It’s 5 a.m. Saturday and while most of the town of Vueltas is still asleep, pastor José Enrique Pérez is prepping for what promises to be a long day. Fourteen hours to be exact. Just like every Saturday. That’s the reality of church planting in Cuba.
Pérez is joined by a dedicated team of self-described missionaries from his congregation, Bethel Baptist Church. More than 50 Christians pour their lives into the dozens of small towns and villages surrounding Vueltas where there is little or no Gospel witness. The missionaries’ goal is straightforward: make disciples and gather them into house churches.
Daylight is breaking as the engine rumbles to life on the “Roads to Victory,” Bethel Baptist’s ramshackle bus fused together from makes and models dating back to 1932. It will make more than a dozen stops during its nearly five-hour drive through the Cuban countryside, dropping off Bethel members at their target communities.
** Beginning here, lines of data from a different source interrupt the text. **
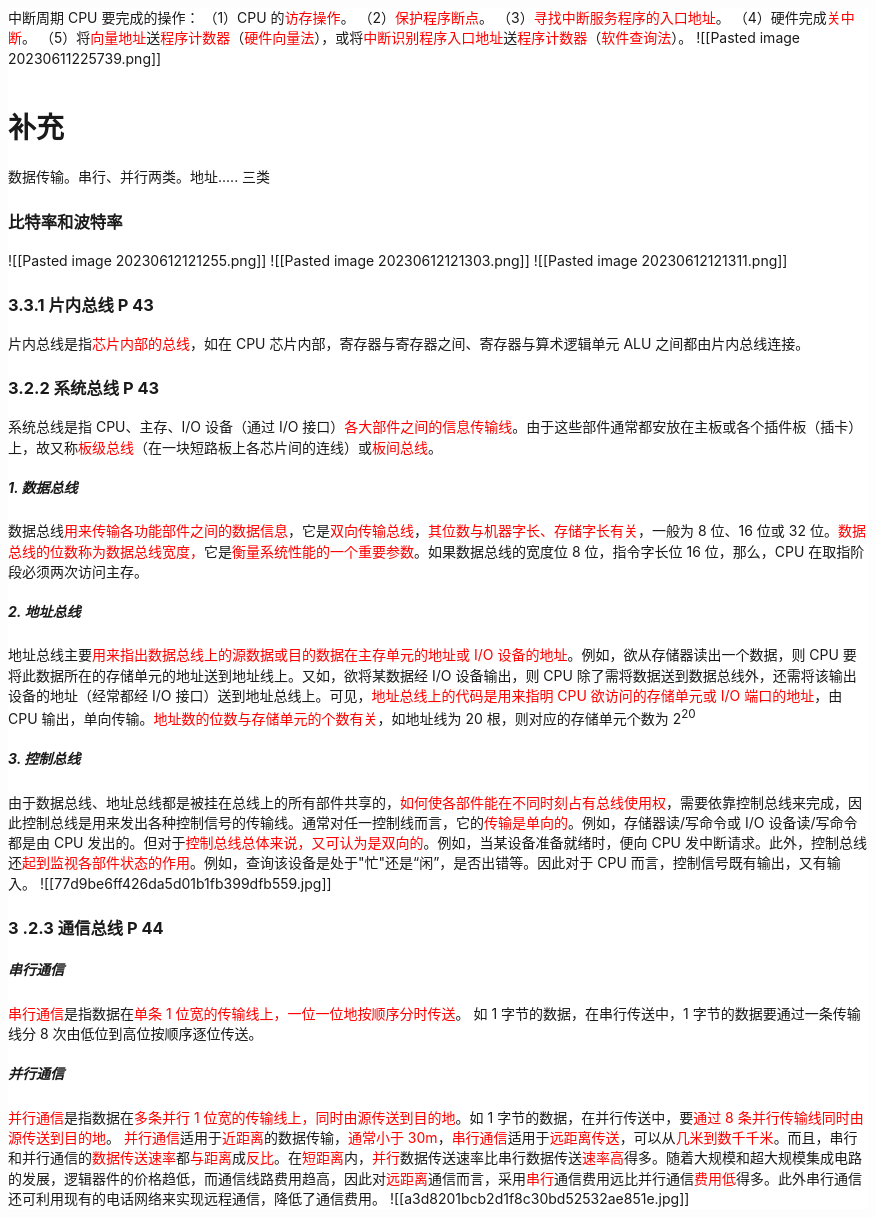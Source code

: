 中断周期 CPU 要完成的操作：
（1）CPU 的<font color="#ff0000">访存操作</font>。
（2）<font color="#ff0000">保护程序断点</font>。
（3）<font color="#ff0000">寻找中断服务程序的入口地址</font>。
（4）硬件完成<font color="#ff0000">关中断</font>。
（5）将<font color="#ff0000">向量地址</font>送<font color="#ff0000">程序计数器</font>（<font color="#ff0000">硬件向量法</font>），或将<font color="#ff0000">中断识别程序入口地址</font>送<font color="#ff0000">程序计数器</font>（<font color="#ff0000">软件查询法</font>）。
![[Pasted image 20230611225739.png]]



# 补充

数据传输。串行、并行两类。地址..... 三类
### 比特率和波特率 
![[Pasted image 20230612121255.png]]
![[Pasted image 20230612121303.png]]
![[Pasted image 20230612121311.png]]

### 3.3.1 片内总线 P 43
片内总线是指<font color="#ff0000">芯片内部的总线</font>，如在 CPU 芯片内部，寄存器与寄存器之间、寄存器与算术逻辑单元 ALU 之间都由片内总线连接。
### 3.2.2 系统总线 P 43
系统总线是指 CPU、主存、I/O 设备（通过 I/O 接口）<font color="#ff0000">各大部件之间的信息传输线</font>。由于这些部件通常都安放在主板或各个插件板（插卡）上，故又称<font color="#ff0000">板级总线</font>（在一块短路板上各芯片间的连线）或<font color="#ff0000">板间总线</font>。

##### 1. 数据总线
数据总线<font color="#ff0000">用来传输各功能部件之间的数据信息</font>，它是<font color="#ff0000">双向传输总线</font>，<font color="#ff0000">其位数与机器字长、存储字长有关</font>，一般为 8 位、16 位或 32 位。<font color="#ff0000">数据总线的位数称为数据总线宽度，</font>它是<font color="#ff0000">衡量系统性能的一个重要参数</font>。如果数据总线的宽度位 8 位，指令字长位 16 位，那么，CPU 在取指阶段必须两次访问主存。
##### 2. 地址总线
地址总线主要<font color="#ff0000">用来指出数据总线上的源数据或目的数据在主存单元的地址或 I/O 设备的地址</font>。例如，欲从存储器读出一个数据，则 CPU 要将此数据所在的存储单元的地址送到地址线上。又如，欲将某数据经 I/O 设备输出，则 CPU 除了需将数据送到数据总线外，还需将该输出设备的地址（经常都经 I/O 接口）送到地址总线上。可见，<font color="#ff0000">地址总线上的代码是用来指明 CPU 欲访问的存储单元或 I/O 端口的地址</font>，由 CPU 输出，单向传输。<font color="#ff0000">地址数的位数与存储单元的个数有关</font>，如地址线为 20 根，则对应的存储单元个数为 2<sup>20</sup>
##### 3. 控制总线
由于数据总线、地址总线都是被挂在总线上的所有部件共享的，<font color="#ff0000">如何使各部件能在不同时刻占有总线使用权</font>，需要依靠控制总线来完成，因此控制总线是用来发出各种控制信号的传输线。通常对任一控制线而言，它的<font color="#ff0000">传输是单向的</font>。例如，存储器读/写命令或 I/O 设备读/写命令都是由 CPU 发出的。但对于<font color="#ff0000">控制总线总体来说，又可认为是双向的</font>。例如，当某设备准备就绪时，便向 CPU 发中断请求。此外，控制总线还<font color="#ff0000">起到监视各部件状态的作用</font>。例如，查询该设备是处于"忙"还是“闲”，是否出错等。因此对于 CPU 而言，控制信号既有输出，又有输入。
![[77d9be6ff426da5d01b1fb399dfb559.jpg]]

### 3 .2.3 通信总线 P 44
##### 串行通信
<font color="#ff0000">串行通信</font>是指数据在<font color="#ff0000">单条 1 位宽的传输线上，一位一位地按顺序分时传送</font>。
如 1 字节的数据，在串行传送中，1 字节的数据要通过一条传输线分 8 次由低位到高位按顺序逐位传送。
##### 并行通信
<font color="#ff0000">并行通信</font>是指数据在<font color="#ff0000">多条并行 1 位宽的传输线上，同时由源传送到目的地</font>。如 1 字节的数据，在并行传送中，要<font color="#ff0000">通过 8 条并行传输线同时由源传送到目的地</font>。
<font color="#ff0000">并行通信</font>适用于<font color="#ff0000">近距离</font>的数据传输，<font color="#ff0000">通常小于 30m</font>，<font color="#ff0000">串行通信</font>适用于<font color="#ff0000">远距离传送</font>，可以从<font color="#ff0000">几米到数千千米</font>。而且，串行和并行通信的<font color="#ff0000">数据传送速率</font>都<font color="#ff0000">与距离</font>成<font color="#ff0000">反比</font>。在<font color="#ff0000">短距离</font>内，<font color="#ff0000">并行</font>数据传送速率比串行数据传送<font color="#ff0000">速率高</font>得多。随着大规模和超大规模集成电路的发展，逻辑器件的价格趋低，而通信线路费用趋高，因此对<font color="#ff0000">远距离</font>通信而言，采用<font color="#ff0000">串行</font>通信费用远比并行通信<font color="#ff0000">费用低</font>得多。此外串行通信还可利用现有的电话网络来实现远程通信，降低了通信费用。
![[a3d8201bcb2d1f8c30bd52532ae851e.jpg]]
After an eight-hour day of ministry, the bus returns to Vueltas, picking up Bethel’s missionaries along the way.
“During the first stage of the project, the trips were shorter,” Pérez says. “But we’ve been filling the places that are closer with [new] churches,” driving Bethel’s teams farther out to reach unchurched areas.
“[If we want] to rest and be comfortable, there’s heaven,” Pérez says with a laugh. “The time that God gives us here is to be involved in the work of His Kingdom.”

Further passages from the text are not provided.